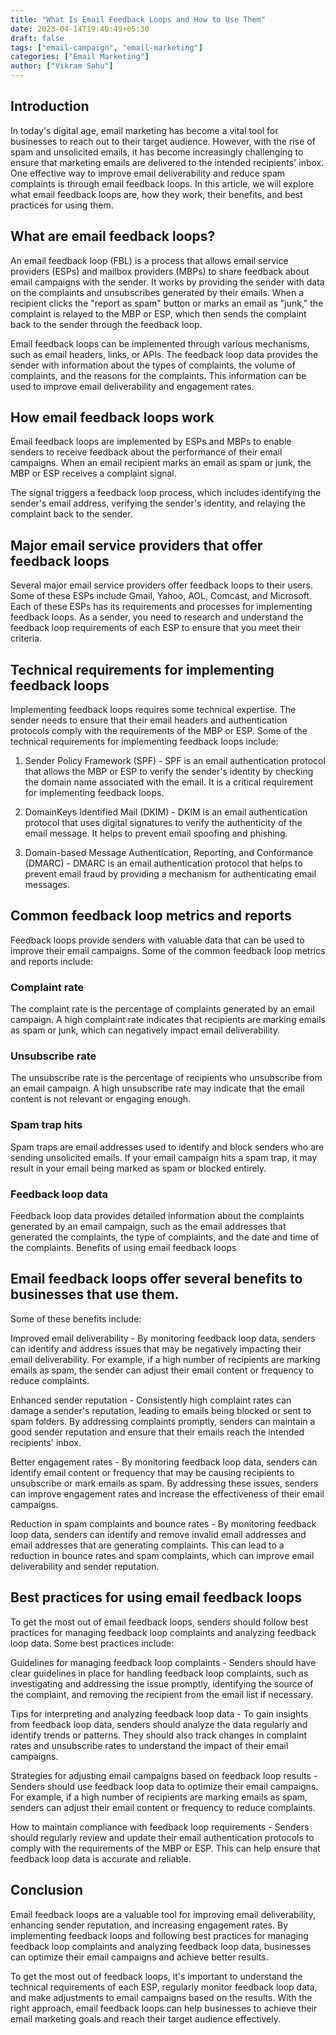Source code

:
 ```yaml
---
title: "What Is Email Feedback Loops and How to Use Them"
date: 2023-04-14T19:40:49+05:30
draft: false
tags: ["email-campaign", "email-marketing"]
categories: ["Email Marketing"]
author: ["Vikram Sahu"]
---
```


## Introduction

In today's digital age, email marketing has become a vital tool for businesses to reach out to their target audience. However, with the rise of spam and unsolicited emails, it has become increasingly challenging to ensure that marketing emails are delivered to the intended recipients' inbox. One effective way to improve email deliverability and reduce spam complaints is through email feedback loops. In this article, we will explore what email feedback loops are, how they work, their benefits, and best practices for using them.

## What are email feedback loops?

An email feedback loop (FBL) is a process that allows email service providers (ESPs) and mailbox providers (MBPs) to share feedback about email campaigns with the sender. It works by providing the sender with data on the complaints and unsubscribes generated by their emails. When a recipient clicks the "report as spam" button or marks an email as "junk," the complaint is relayed to the MBP or ESP, which then sends the complaint back to the sender through the feedback loop.

Email feedback loops can be implemented through various mechanisms, such as email headers, links, or APIs. The feedback loop data provides the sender with information about the types of complaints, the volume of complaints, and the reasons for the complaints. This information can be used to improve email deliverability and engagement rates.

## How email feedback loops work

Email feedback loops are implemented by ESPs and MBPs to enable senders to receive feedback about the performance of their email campaigns. When an email recipient marks an email as spam or junk, the MBP or ESP receives a complaint signal.

The signal triggers a feedback loop process, which includes identifying the sender's email address, verifying the sender's identity, and relaying the complaint back to the sender.

## Major email service providers that offer feedback loops

Several major email service providers offer feedback loops to their users. Some of these ESPs include Gmail, Yahoo, AOL, Comcast, and Microsoft. Each of these ESPs has its requirements and processes for implementing feedback loops. As a sender, you need to research and understand the feedback loop requirements of each ESP to ensure that you meet their criteria.

## Technical requirements for implementing feedback loops

Implementing feedback loops requires some technical expertise. The sender needs to ensure that their email headers and authentication protocols comply with the requirements of the MBP or ESP. Some of the technical requirements for implementing feedback loops include:

1. Sender Policy Framework (SPF) - SPF is an email authentication protocol that allows the MBP or ESP to verify the sender's identity by checking the domain name associated with the email. It is a critical requirement for implementing feedback loops.

2. DomainKeys Identified Mail (DKIM) - DKIM is an email authentication protocol that uses digital signatures to verify the authenticity of the email message. It helps to prevent email spoofing and phishing.

3. Domain-based Message Authentication, Reporting, and Conformance (DMARC) - DMARC is an email authentication protocol that helps to prevent email fraud by providing a mechanism for authenticating email messages.

## Common feedback loop metrics and reports

Feedback loops provide senders with valuable data that can be used to improve their email campaigns. Some of the common feedback loop metrics and reports include:

### Complaint rate

The complaint rate is the percentage of complaints generated by an email campaign. A high complaint rate indicates that recipients are marking emails as spam or junk, which can negatively impact email deliverability.

### Unsubscribe rate

The unsubscribe rate is the percentage of recipients who unsubscribe from an email campaign. A high unsubscribe rate may indicate that the email content is not relevant or engaging enough.

### Spam trap hits

Spam traps are email addresses used to identify and block senders who are sending unsolicited emails. If your email campaign hits a spam trap, it may result in your email being marked as spam or blocked entirely.

### Feedback loop data

Feedback loop data provides detailed information about the complaints generated by an email campaign, such as the email addresses that generated the complaints, the type of complaints, and the date and time of the complaints.
Benefits of using email feedback loops

## Email feedback loops offer several benefits to businesses that use them.

Some of these benefits include:

Improved email deliverability - By monitoring feedback loop data, senders can identify and address issues that may be negatively impacting their email deliverability. For example, if a high number of recipients are marking emails as spam, the sender can adjust their email content or frequency to reduce complaints.

Enhanced sender reputation - Consistently high complaint rates can damage a sender's reputation, leading to emails being blocked or sent to spam folders. By addressing complaints promptly, senders can maintain a good sender reputation and ensure that their emails reach the intended recipients' inbox.

Better engagement rates - By monitoring feedback loop data, senders can identify email content or frequency that may be causing recipients to unsubscribe or mark emails as spam. By addressing these issues, senders can improve engagement rates and increase the effectiveness of their email campaigns.

Reduction in spam complaints and bounce rates - By monitoring feedback loop data, senders can identify and remove invalid email addresses and email addresses that are generating complaints. This can lead to a reduction in bounce rates and spam complaints, which can improve email deliverability and sender reputation.

## Best practices for using email feedback loops

To get the most out of email feedback loops, senders should follow best practices for managing feedback loop complaints and analyzing feedback loop data. Some best practices include:

Guidelines for managing feedback loop complaints - Senders should have clear guidelines in place for handling feedback loop complaints, such as investigating and addressing the issue promptly, identifying the source of the complaint, and removing the recipient from the email list if necessary.

Tips for interpreting and analyzing feedback loop data - To gain insights from feedback loop data, senders should analyze the data regularly and identify trends or patterns. They should also track changes in complaint rates and unsubscribe rates to understand the impact of their email campaigns.

Strategies for adjusting email campaigns based on feedback loop results - Senders should use feedback loop data to optimize their email campaigns. For example, if a high number of recipients are marking emails as spam, senders can adjust their email content or frequency to reduce complaints.

How to maintain compliance with feedback loop requirements - Senders should regularly review and update their email authentication protocols to comply with the requirements of the MBP or ESP. This can help ensure that feedback loop data is accurate and reliable.

## Conclusion

Email feedback loops are a valuable tool for improving email deliverability, enhancing sender reputation, and increasing engagement rates. By implementing feedback loops and following best practices for managing feedback loop complaints and analyzing feedback loop data, businesses can optimize their email campaigns and achieve better results.

To get the most out of feedback loops, it's important to understand the technical requirements of each ESP, regularly monitor feedback loop data, and make adjustments to email campaigns based on the results. With the right approach, email feedback loops can help businesses to achieve their email marketing goals and reach their target audience effectively.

-- ACTION ITEM --
Retype the records above, but only those lines that fall between the line containing "Benefits of using email feedback loops" and the line containing "Better engagement rates", with both of those lines included, exactly as written.

-- SOLUTION TO THE EXERCISE --
Benefits of using email feedback loops

## Email feedback loops offer several benefits to businesses that use them.

Some of these benefits include:

Improved email deliverability - By monitoring feedback loop data, senders can identify and address issues that may be negatively impacting their email deliverability. For example, if a high number of recipients are marking emails as spam, the sender can adjust their email content or frequency to reduce complaints.

Enhanced sender reputation - Consistently high complaint rates can damage a sender's reputation, leading to emails being blocked or sent to spam folders. By addressing complaints promptly, senders can maintain a good sender reputation and ensure that their emails reach the intended recipients' inbox.

Better engagement rates - By monitoring feedback loop data, senders can identify email content or frequency that may be causing recipients to unsubscribe or mark emails as spam. By addressing these issues, senders can improve engagement rates and increase the effectiveness of their email campaigns.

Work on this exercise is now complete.